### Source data
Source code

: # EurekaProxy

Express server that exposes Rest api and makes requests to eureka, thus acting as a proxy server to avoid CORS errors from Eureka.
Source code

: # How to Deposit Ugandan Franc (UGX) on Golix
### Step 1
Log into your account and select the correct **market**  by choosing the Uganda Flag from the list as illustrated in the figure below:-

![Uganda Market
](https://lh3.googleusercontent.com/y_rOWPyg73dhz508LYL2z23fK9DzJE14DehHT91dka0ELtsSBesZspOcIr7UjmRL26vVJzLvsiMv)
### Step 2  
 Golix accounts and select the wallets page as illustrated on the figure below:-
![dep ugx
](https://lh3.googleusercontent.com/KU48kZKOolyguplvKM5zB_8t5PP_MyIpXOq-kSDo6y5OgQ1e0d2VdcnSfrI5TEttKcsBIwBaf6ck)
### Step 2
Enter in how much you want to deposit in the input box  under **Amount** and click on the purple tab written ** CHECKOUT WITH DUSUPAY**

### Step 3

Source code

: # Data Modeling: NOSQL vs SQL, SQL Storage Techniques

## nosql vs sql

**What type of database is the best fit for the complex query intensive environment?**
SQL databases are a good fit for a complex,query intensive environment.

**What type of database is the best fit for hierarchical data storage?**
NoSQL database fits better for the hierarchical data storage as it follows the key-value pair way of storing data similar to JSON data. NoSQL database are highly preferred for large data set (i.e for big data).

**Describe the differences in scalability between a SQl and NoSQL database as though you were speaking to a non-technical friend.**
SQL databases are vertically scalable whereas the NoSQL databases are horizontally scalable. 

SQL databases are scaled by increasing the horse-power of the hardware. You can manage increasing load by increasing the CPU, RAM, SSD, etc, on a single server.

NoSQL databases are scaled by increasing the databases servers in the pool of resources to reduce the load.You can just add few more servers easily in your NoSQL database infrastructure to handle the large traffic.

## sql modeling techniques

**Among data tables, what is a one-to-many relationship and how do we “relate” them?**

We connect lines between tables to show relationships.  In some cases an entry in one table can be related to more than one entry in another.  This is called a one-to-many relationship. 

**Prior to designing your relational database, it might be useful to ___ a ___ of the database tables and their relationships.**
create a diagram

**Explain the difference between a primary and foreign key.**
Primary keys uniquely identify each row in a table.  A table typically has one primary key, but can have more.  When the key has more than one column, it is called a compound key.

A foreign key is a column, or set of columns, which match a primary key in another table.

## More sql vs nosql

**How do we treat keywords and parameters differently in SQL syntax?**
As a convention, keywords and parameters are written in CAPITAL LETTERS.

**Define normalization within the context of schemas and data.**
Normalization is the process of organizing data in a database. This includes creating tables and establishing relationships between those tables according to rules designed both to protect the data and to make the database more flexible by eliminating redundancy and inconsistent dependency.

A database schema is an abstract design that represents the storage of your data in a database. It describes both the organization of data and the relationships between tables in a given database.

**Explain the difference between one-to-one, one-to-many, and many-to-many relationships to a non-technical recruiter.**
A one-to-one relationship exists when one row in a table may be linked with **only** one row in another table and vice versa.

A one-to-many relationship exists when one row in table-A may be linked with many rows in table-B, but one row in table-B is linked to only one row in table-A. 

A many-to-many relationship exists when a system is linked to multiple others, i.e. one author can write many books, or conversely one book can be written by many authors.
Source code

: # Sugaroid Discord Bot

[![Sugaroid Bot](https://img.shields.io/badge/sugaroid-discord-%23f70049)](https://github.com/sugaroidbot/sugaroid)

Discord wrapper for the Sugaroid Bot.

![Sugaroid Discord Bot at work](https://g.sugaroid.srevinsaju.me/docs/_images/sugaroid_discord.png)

### Exercise prompt
If the word "than" is on a line above, return that line.

### Written solution
We connect lines between tables to show relationships.  In some cases an entry in one table can be related to more than one entry in another.  This is called a one-to-many relationship. 
Primary keys uniquely identify each row in a table.  A table typically has one primary key, but can have more.  When the key has more than one column, it is called a compound key.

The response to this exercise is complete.